━━ INFORMATION SUPPLIED
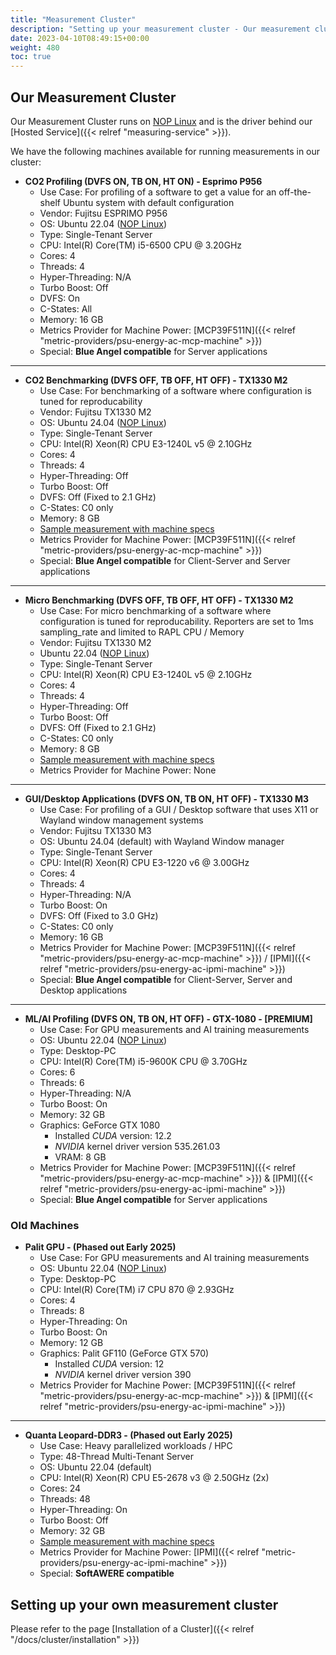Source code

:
 ```yaml
---
title: "Measurement Cluster"
description: "Setting up your measurement cluster - Our measurement cluster"
date: 2023-04-10T08:49:15+00:00
weight: 480
toc: true
---
```



## Our Measurement Cluster

Our Measurement Cluster runs on [NOP Linux](https://www.green-coding.io/blog/nop-linux/) and is the driver behind our [Hosted Service]({{< relref "measuring-service" >}}).

We have the following machines available for running measurements in our cluster:

- **CO2 Profiling (DVFS ON, TB ON, HT ON) - Esprimo P956**
  + Use Case: For profiling of a software to get a value for an off-the-shelf Ubuntu system with default configuration
  + Vendor: Fujitsu ESPRIMO P956
  + OS: Ubuntu 22.04 ([NOP Linux](https://www.green-coding.io/blog/nop-linux/))
  + Type: Single-Tenant Server
  + CPU: Intel(R) Core(TM) i5-6500 CPU @ 3.20GHz
  + Cores: 4
  + Threads: 4
  + Hyper-Threading: N/A
  + Turbo Boost: Off
  + DVFS: On
  + C-States: All
  + Memory: 16 GB
  + Metrics Provider for Machine Power: [MCP39F511N]({{< relref "metric-providers/psu-energy-ac-mcp-machine" >}})
  + Special: **Blue Angel compatible** for Server applications

---

- **CO2 Benchmarking (DVFS OFF, TB OFF, HT OFF) - TX1330 M2**
  + Use Case: For benchmarking of a software where configuration is tuned for reproducability
  + Vendor: Fujitsu TX1330 M2
  + OS: Ubuntu 24.04 ([NOP Linux](https://www.green-coding.io/blog/nop-linux/))
  + Type: Single-Tenant Server
  + CPU: Intel(R) Xeon(R) CPU E3-1240L v5 @ 2.10GHz
  + Cores: 4
  + Threads: 4
  + Hyper-Threading: Off
  + Turbo Boost: Off
  + DVFS: Off (Fixed to 2.1 GHz)
  + C-States: C0 only
  + Memory: 8 GB
  + [Sample measurement with machine specs](https://metrics.green-coding.io/stats.html?id=9784422b-f4c6-42f3-addd-9e4c0833da74)
  + Metrics Provider for Machine Power: [MCP39F511N]({{< relref "metric-providers/psu-energy-ac-mcp-machine" >}})
  + Special: **Blue Angel compatible** for Client-Server and Server applications

---

- **Micro Benchmarking (DVFS OFF, TB OFF, HT OFF) - TX1330 M2**
  + Use Case: For micro benchmarking of a software where configuration is tuned for reproducability. Reporters are set to 1ms sampling_rate and limited to RAPL CPU / Memory
  + Vendor: Fujitsu TX1330 M2
  + Ubuntu 22.04 ([NOP Linux](https://www.green-coding.io/blog/nop-linux/))
  + Type: Single-Tenant Server
  + CPU: Intel(R) Xeon(R) CPU E3-1240L v5 @ 2.10GHz
  + Cores: 4
  + Threads: 4
  + Hyper-Threading: Off
  + Turbo Boost: Off
  + DVFS: Off (Fixed to 2.1 GHz)
  + C-States: C0 only
  + Memory: 8 GB
  + [Sample measurement with machine specs](https://metrics.green-coding.io/stats.html?id=262f1df0-ac6c-4e74-8d08-9c13c0b25293)
  + Metrics Provider for Machine Power: None

---

- **GUI/Desktop Applications (DVFS ON, TB ON, HT OFF) - TX1330 M3**
  + Use Case: For profiling of a GUI / Desktop software that uses X11 or Wayland window management systems
  + Vendor: Fujitsu TX1330 M3
  + OS: Ubuntu 24.04 (default) with Wayland Window manager
  + Type: Single-Tenant Server
  + CPU: Intel(R) Xeon(R) CPU E3-1220 v6 @ 3.00GHz
  + Cores: 4
  + Threads: 4
  + Hyper-Threading: N/A
  + Turbo Boost: On
  + DVFS: Off (Fixed to 3.0 GHz)
  + C-States: C0 only
  + Memory: 16 GB
  + Metrics Provider for Machine Power: [MCP39F511N]({{< relref "metric-providers/psu-energy-ac-mcp-machine" >}}) / [IPMI]({{< relref "metric-providers/psu-energy-ac-ipmi-machine" >}})
  + Special: **Blue Angel compatible** for Client-Server, Server and Desktop applications

---

- **ML/AI Profiling (DVFS ON, TB ON, HT OFF) - GTX-1080 - [PREMIUM]**
  + Use Case: For GPU measurements and AI training measurements
  + OS: Ubuntu 22.04 ([NOP Linux](https://www.green-coding.io/blog/nop-linux/))
  + Type: Desktop-PC
  + CPU: Intel(R) Core(TM) i5-9600K CPU @ 3.70GHz
  + Cores: 6
  + Threads: 6
  + Hyper-Threading: N/A
  + Turbo Boost: On
  + Memory: 32 GB
  + Graphics: GeForce GTX 1080
    * Installed *CUDA* version: 12.2
    * *NVIDIA* kernel driver version 535.261.03
    * VRAM: 8 GB
  + Metrics Provider for Machine Power: [MCP39F511N]({{< relref "metric-providers/psu-energy-ac-mcp-machine" >}}) & [IPMI]({{< relref "metric-providers/psu-energy-ac-ipmi-machine" >}})
  + Special: **Blue Angel compatible** for Server applications

### Old Machines

- **Palit GPU - (Phased out Early 2025)**
  + Use Case: For GPU measurements and AI training measurements
  + OS: Ubuntu 22.04 ([NOP Linux](https://www.green-coding.io/blog/nop-linux/))
  + Type: Desktop-PC
  + CPU: Intel(R) Core(TM) i7 CPU 870 @ 2.93GHz
  + Cores: 4
  + Threads: 8
  + Hyper-Threading: On
  + Turbo Boost: On
  + Memory: 12 GB
  + Graphics: Palit GF110 (GeForce GTX 570)
    * Installed *CUDA* version: 12
    * *NVIDIA* kernel driver version 390
  + Metrics Provider for Machine Power: [MCP39F511N]({{< relref "metric-providers/psu-energy-ac-mcp-machine" >}}) & [IPMI]({{< relref "metric-providers/psu-energy-ac-ipmi-machine" >}})

---

- **Quanta Leopard-DDR3 - (Phased out Early 2025)**
  + Use Case: Heavy parallelized workloads / HPC
  + Type: 48-Thread Multi-Tenant Server
  + OS: Ubuntu 22.04 (default)
  + CPU: Intel(R) Xeon(R) CPU E5-2678 v3 @ 2.50GHz (2x)
  + Cores: 24
  + Threads: 48
  + Hyper-Threading: On
  + Turbo Boost: Off
  + Memory: 32 GB
  + [Sample measurement with machine specs](https://metrics.green-coding.io/stats.html?id=72596fdf-b393-4cef-bb98-45679ae928f5)
  + Metrics Provider for Machine Power: [IPMI]({{< relref "metric-providers/psu-energy-ac-ipmi-machine" >}})
  + Special: **SoftAWERE compatible**

## Setting up your own measurement cluster

Please refer to the page [Installation of a Cluster]({{< relref "/docs/cluster/installation" >}})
━━━━
*EXERCISE*:
From the first line of the entries down to the line with "We have the", print each line exactly; omit any picture.

*SOLUTION FOR THIS PROBLEM*:
Source code

:
 ```yaml
---
title: "Measurement Cluster"
description: "Setting up your measurement cluster - Our measurement cluster"
date: 2023-04-10T08:49:15+00:00
weight: 480
toc: true
---
```



## Our Measurement Cluster

Our Measurement Cluster runs on [NOP Linux](https://www.green-coding.io/blog/nop-linux/) and is the driver behind our [Hosted Service]({{< relref "measuring-service" >}}).

We have the following machines available for running measurements in our cluster:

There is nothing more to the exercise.